• _SUPPLIED RECORDS_:
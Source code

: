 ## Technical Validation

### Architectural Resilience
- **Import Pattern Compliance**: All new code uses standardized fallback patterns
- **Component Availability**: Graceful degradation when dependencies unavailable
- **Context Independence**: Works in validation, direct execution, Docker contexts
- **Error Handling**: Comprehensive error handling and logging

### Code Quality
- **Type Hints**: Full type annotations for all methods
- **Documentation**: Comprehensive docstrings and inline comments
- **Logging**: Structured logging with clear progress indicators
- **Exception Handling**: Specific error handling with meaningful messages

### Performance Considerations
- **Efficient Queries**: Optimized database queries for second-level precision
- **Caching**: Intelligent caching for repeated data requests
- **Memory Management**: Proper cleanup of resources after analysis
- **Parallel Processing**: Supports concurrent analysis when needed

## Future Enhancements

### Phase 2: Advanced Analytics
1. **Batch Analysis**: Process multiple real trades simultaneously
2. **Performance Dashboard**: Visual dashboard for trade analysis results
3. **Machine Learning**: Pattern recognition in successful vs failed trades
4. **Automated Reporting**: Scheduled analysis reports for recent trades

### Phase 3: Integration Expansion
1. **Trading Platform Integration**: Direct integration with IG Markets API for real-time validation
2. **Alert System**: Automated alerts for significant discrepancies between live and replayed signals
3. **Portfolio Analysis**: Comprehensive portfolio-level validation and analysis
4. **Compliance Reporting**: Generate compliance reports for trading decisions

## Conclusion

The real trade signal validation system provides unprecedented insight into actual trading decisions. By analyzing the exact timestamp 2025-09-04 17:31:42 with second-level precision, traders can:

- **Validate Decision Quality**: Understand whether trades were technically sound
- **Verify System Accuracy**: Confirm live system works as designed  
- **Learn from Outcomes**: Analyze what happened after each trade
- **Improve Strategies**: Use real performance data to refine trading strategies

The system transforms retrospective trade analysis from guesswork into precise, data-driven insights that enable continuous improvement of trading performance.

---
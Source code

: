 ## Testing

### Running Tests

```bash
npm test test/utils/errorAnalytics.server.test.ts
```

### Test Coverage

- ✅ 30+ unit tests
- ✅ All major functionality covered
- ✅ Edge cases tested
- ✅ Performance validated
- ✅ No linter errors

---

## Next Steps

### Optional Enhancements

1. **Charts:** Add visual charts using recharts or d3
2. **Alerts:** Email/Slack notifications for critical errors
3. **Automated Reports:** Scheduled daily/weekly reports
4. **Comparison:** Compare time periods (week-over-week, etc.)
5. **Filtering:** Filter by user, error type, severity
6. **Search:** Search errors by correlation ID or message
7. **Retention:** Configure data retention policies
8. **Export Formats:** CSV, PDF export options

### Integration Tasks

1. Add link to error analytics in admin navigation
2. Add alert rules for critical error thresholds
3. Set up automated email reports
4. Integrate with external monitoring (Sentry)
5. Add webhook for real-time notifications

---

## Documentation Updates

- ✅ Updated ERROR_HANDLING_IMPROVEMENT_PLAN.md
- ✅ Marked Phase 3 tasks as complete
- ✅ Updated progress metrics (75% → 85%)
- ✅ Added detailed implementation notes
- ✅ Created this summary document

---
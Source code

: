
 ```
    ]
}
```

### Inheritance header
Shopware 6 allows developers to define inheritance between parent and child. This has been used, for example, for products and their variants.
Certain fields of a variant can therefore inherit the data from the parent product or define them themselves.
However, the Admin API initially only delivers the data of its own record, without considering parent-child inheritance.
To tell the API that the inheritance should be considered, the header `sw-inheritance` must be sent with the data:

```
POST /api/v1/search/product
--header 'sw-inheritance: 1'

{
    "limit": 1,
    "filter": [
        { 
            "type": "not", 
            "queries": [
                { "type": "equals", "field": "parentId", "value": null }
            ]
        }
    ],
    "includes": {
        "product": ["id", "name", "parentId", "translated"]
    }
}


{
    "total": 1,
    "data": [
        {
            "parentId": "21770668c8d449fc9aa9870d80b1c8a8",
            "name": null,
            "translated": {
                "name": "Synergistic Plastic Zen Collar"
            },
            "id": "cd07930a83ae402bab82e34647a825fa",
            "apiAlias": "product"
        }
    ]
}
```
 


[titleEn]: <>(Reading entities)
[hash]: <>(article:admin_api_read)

• _INSTRUCTIONS TO FOLLOW_:
Using the records above, set down exactly the lines from the one with "- ✅ Performance validated" through the one with "7. **Retention:** Configure", inclusive, and nothing more.

• _WRITTEN SOLUTION_:
- ✅ Performance validated
- ✅ No linter errors

---

## Next Steps

### Optional Enhancements

1. **Charts:** Add visual charts using recharts or d3
2. **Alerts:** Email/Slack notifications for critical errors
3. **Automated Reports:** Scheduled daily/weekly reports
4. **Comparison:** Compare time periods (week-over-week, etc.)
5. **Filtering:** Filter by user, error type, severity
6. **Search:** Search errors by correlation ID or message
7. **Retention:** Configure data retention policies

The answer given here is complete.